Well, I am about 99% sure my life is over. I'm 21 years old, and I'm a junior in college. I still live at home with my mom, it's just she and I living here becuase my stepdad moved out when he beat my mom up 6 months ago. Since then, she's been a head case. I've been trying to take care of her as best as I can, and in the process I started to lose myself. I began taking her Vicodin and finding myself drinking more. My grades were alright, thankfully. My friends noticed I was losing touch with life and I have only told a few of them what happened, since my mom FORBADE me to tell anyone. Anyways, fast forward to now and in my quest for sanity I started to talking to my ex boyfriend again. He and I dated all throughout high school and the first two years of college, so needless to say we have a history. I haven't told my mom yet that we're back together becuase when I was younger she was always in my business and blamed everything I did that wasn't perfect on Taylor. Whenever we're together and she knows about it, she searches my room and reads my emails and text messages and doesn't let me out of the house. This wouldn't be a problem for a normal person my age that lives at home, but my mom is epecially controlling and nosy. That is why I haven't told her yet. My friends and my brother know, but I can't bring myself to tell her because I'm afraid of what she'll say.

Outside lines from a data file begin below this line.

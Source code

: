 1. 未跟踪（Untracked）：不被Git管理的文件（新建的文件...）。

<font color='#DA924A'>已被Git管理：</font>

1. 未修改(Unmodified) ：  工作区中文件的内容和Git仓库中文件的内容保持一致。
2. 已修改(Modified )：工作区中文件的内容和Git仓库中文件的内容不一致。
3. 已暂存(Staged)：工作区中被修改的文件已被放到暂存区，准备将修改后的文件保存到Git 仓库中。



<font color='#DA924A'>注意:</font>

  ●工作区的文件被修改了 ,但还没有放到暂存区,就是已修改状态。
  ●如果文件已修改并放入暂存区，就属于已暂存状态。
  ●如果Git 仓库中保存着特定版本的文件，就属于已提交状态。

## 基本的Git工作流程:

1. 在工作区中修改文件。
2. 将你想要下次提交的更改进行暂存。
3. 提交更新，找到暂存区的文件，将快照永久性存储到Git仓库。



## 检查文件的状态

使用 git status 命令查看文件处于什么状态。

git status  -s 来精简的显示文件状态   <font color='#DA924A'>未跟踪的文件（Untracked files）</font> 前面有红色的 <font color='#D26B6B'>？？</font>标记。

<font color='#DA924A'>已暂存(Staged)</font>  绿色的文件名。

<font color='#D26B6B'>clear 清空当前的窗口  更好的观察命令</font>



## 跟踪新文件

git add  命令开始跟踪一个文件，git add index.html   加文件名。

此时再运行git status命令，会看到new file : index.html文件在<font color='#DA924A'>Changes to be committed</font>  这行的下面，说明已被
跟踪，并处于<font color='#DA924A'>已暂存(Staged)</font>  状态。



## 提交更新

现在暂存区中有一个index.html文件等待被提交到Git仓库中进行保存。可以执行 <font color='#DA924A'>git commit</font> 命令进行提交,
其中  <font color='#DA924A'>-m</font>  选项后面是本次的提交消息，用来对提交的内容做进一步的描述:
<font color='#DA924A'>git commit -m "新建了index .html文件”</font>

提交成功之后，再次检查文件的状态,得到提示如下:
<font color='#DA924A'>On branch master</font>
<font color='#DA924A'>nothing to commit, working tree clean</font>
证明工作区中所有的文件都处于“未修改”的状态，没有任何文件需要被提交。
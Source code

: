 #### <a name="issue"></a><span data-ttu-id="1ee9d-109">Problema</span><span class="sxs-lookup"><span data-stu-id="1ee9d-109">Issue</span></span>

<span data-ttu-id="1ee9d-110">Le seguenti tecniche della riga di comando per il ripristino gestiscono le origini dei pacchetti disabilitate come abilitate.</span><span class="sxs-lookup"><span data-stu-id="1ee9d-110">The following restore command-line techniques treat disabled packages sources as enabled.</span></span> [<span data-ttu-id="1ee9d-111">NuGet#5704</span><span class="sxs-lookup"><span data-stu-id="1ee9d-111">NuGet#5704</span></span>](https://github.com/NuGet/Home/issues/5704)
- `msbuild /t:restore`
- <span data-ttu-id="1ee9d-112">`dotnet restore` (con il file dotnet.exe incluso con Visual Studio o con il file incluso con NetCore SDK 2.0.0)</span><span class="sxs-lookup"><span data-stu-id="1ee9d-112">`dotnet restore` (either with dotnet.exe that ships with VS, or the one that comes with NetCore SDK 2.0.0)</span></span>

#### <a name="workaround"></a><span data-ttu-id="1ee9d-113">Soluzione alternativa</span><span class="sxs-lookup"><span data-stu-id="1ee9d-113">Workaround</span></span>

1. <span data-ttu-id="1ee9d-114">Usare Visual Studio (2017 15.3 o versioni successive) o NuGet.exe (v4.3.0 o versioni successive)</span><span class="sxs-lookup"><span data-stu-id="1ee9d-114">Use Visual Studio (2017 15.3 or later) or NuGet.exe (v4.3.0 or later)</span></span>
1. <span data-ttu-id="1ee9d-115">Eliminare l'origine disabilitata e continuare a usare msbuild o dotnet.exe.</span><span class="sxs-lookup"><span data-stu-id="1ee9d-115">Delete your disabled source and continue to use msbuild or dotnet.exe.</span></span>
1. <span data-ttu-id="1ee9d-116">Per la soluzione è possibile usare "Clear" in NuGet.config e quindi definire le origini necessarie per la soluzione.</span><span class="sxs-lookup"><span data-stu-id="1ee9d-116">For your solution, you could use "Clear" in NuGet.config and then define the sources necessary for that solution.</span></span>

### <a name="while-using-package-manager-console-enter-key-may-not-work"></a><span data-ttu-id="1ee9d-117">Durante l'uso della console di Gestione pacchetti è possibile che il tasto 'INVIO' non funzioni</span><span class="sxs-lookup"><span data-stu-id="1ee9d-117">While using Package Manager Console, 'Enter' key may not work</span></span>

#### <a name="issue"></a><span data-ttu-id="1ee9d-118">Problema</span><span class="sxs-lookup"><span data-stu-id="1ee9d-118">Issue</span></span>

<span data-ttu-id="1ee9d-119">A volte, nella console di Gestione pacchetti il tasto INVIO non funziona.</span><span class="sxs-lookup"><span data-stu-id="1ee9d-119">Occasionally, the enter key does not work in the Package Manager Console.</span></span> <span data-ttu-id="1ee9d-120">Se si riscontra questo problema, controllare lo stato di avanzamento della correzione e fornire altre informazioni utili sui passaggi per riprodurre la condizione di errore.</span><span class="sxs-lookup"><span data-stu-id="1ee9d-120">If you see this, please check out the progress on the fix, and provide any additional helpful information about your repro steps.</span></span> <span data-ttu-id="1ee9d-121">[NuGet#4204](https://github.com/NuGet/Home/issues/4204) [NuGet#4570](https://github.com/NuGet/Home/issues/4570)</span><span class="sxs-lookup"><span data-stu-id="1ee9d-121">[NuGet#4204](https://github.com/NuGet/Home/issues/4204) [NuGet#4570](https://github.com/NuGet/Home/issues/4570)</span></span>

So, my mom not knowing is a huge issue as of right now because I'm pretty sure I'm pregnant.
My period is over a month late, I had a week where I had intermittent cramps, and I feel completely nauseous almost all the time, and I've been peeing 24/7.
My main concern with telling my mom I'm pregnant is that
A. I'm overweight and my mom has a SEVERE eating disorder and body dysmorphia. She'll make me feel terrible about myself the duration of my pregnancy to the point where I will go crazy. She does already, but I can only imagine what else she'll think of. Obviously I'm not disgustingly obese since I have a boyfriend, but my mom sees me that way
B. I would get an abortion, but I don't think I could handle it and I don't think my boyfriend would be okay with it. Also, my mom had an abortion when she was my age and if she found out she'd never forgive me.
C. I am terrified about what she'll do to me becauase her life is already in shambles and this will cause her extra stress. She over values my family's opinion of her (NOT ME) and once the rest of my family finds out it'll all go to hell. She'll be mad at me for the rest of her life for making her brothers think less of her and for making my oldest brother, who is married to a preacher's daughter, think of her as a bad mom and me as trash.
I think my boyfriend will be okay with me being pregnant, but obviously he'll be scared. I don't know how I'm going to tell my best friend, she has a 2 year old daughter and she lectures me all the time about unprotected sex.
I'm also afraid that people will find out before I'm ready because I won't be out drinking and partying like I normally am on the weekends. If I am pregnant, I'm going to keep it under wraps for as long as I possibly can.
So essentially, I am in some trouble if that pee stick says positive. I'm just absolutely petrified of taking the test because I think I know what it's going to say.
Some words of encouragement and advice would be apprectiated, as I am on the edge of a breakdown right now.